While we know plenty about the risk factors for Alzheimer’s disease – smoking, not having enough friends, eating the wrong foods, being overweight – we’re still in the dark about what actually causes this and other brain diseases.

But now the discovery of a new disease similar to “mad cow” or and bovine spongiform encephalopathy and its human manifestation Creutzfeldt-Jakob disease (CJD), had scientist questioning once more whether diseases like dementia and Parkinson’s are able to be transmitted from one host to another.

It turns out scientists have always held this possibility in the backs of their collective minds.

Writing in The Conversation, Colin Masters, distinguished Florey Fellow at the Florey Instictute of Neuroscience and Mental Health, says, “Scientists have always kept – and still do – an open mind about whether Alzheimer’s disease and other neurodegenerative conditions are transmissible.”

The new disease is of the first human prion disease we’ve seen in 50 years. It was made by Stanley Prusiner, who won the Nobel prize in 1997 for his discovery CJD, could be transmitted by a “misfolded” protein.

Prion diseases are a rare class of brain disorders that are transmissible between animals of any species, including humans. They were first identified in cannibals in Papua New Guinea who ate the brains and spinal cords of their deceased relatives.

The disease, called “Kuru”, affected mostly women and children who developed body tremors, balance problems and slurred speech. There’s no cure for kuru and sufferers always died. But it no longer strikes as cannibalism in the region has been eliminated.

This new prion disease, Shy-Drager syndrome (SDS) or multiple system atrophy (MSA), was first recognised in the early 1960s and has many features in common with Parkinson’s disease.

Professor Masters explains, “The most important of these is that a protein known as α-synuclein (α-syn) accumulates in the brain, in both Parkinson’s and SDS/MSA. This accumulation is very similar to what happens in CJD, where the prion protein accumulates, and also in Alzheimer’s disease and other dementias, where two types of proteins, known as amyloid beta (Aβ-amyloid) and tau, build up in the brain.
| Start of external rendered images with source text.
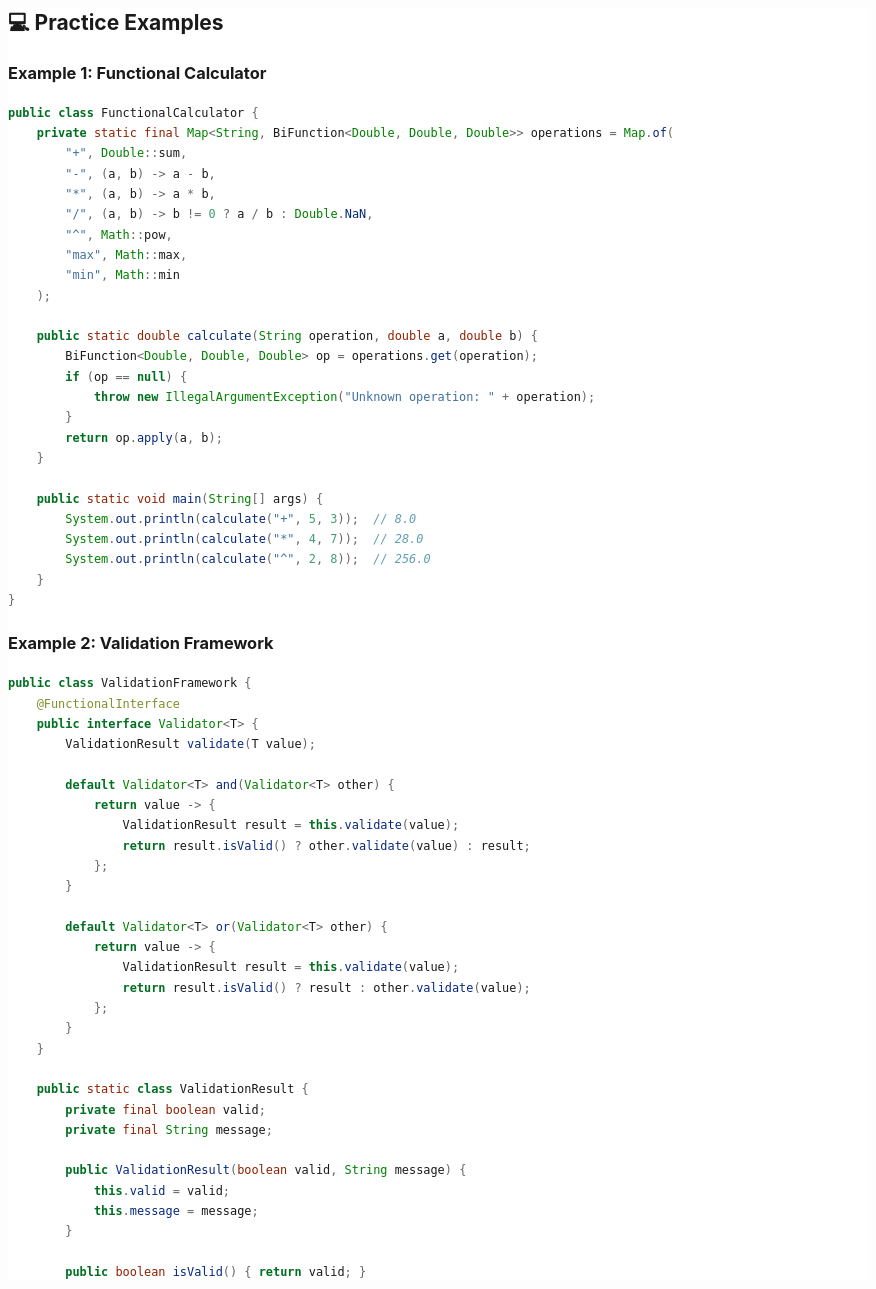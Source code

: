 ## 💻 Practice Examples

### Example 1: Functional Calculator
```java
public class FunctionalCalculator {
    private static final Map<String, BiFunction<Double, Double, Double>> operations = Map.of(
        "+", Double::sum,
        "-", (a, b) -> a - b,
        "*", (a, b) -> a * b,
        "/", (a, b) -> b != 0 ? a / b : Double.NaN,
        "^", Math::pow,
        "max", Math::max,
        "min", Math::min
    );
    
    public static double calculate(String operation, double a, double b) {
        BiFunction<Double, Double, Double> op = operations.get(operation);
        if (op == null) {
            throw new IllegalArgumentException("Unknown operation: " + operation);
        }
        return op.apply(a, b);
    }
    
    public static void main(String[] args) {
        System.out.println(calculate("+", 5, 3));  // 8.0
        System.out.println(calculate("*", 4, 7));  // 28.0
        System.out.println(calculate("^", 2, 8));  // 256.0
    }
}
```

### Example 2: Validation Framework
```java
public class ValidationFramework {
    @FunctionalInterface
    public interface Validator<T> {
        ValidationResult validate(T value);
        
        default Validator<T> and(Validator<T> other) {
            return value -> {
                ValidationResult result = this.validate(value);
                return result.isValid() ? other.validate(value) : result;
            };
        }
        
        default Validator<T> or(Validator<T> other) {
            return value -> {
                ValidationResult result = this.validate(value);
                return result.isValid() ? result : other.validate(value);
            };
        }
    }
    
    public static class ValidationResult {
        private final boolean valid;
        private final String message;
        
        public ValidationResult(boolean valid, String message) {
            this.valid = valid;
            this.message = message;
        }
        
        public boolean isValid() { return valid; }
```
“The clumps and tangles of these various aggregated proteins cause neurons to degenerate and die. This is a cumulative process which takes between months and decades to manifest as overt disease.”

Many of the neurodegenerative diseases of the ageing brain are associated with this build up and depositing of specific proteins.

“It has long been suspected that neurodegenerative diseases in general may all ultimately be caused by this process of proteins getting caught in the wrong process, and misfolding.

“Some but not all of these misfolded proteins gain the ability to be transmitted between people and animals. And we don’t yet know of ways to easily “dis-infect” or kill these proteins. All kinds of chemicals that kill bacteria and viruses do not harm prions.”

What they do know is that the Alzheimer’s disease-causing protein can cross-seed in genetically susceptible rodents. Mice carrying an unstable and genetically modified human protein can then be “infected” by giving them a dose of the human abnormal protein.

Professor Masters says there’s still no direct evidence that Alzheimer’s disease is transmissible between people, but as a precautionary measure, it’s likely we will see improved safety measures in neurosurgical clinics, such as the use of disposable stimulation electrodes for deep brain stimulation.

While the very idea that dementia and other brain diseases are transmittable is quite alarming, it’s worth remembering that anything that brings us closer to understanding these diseases brings us closer to a cure.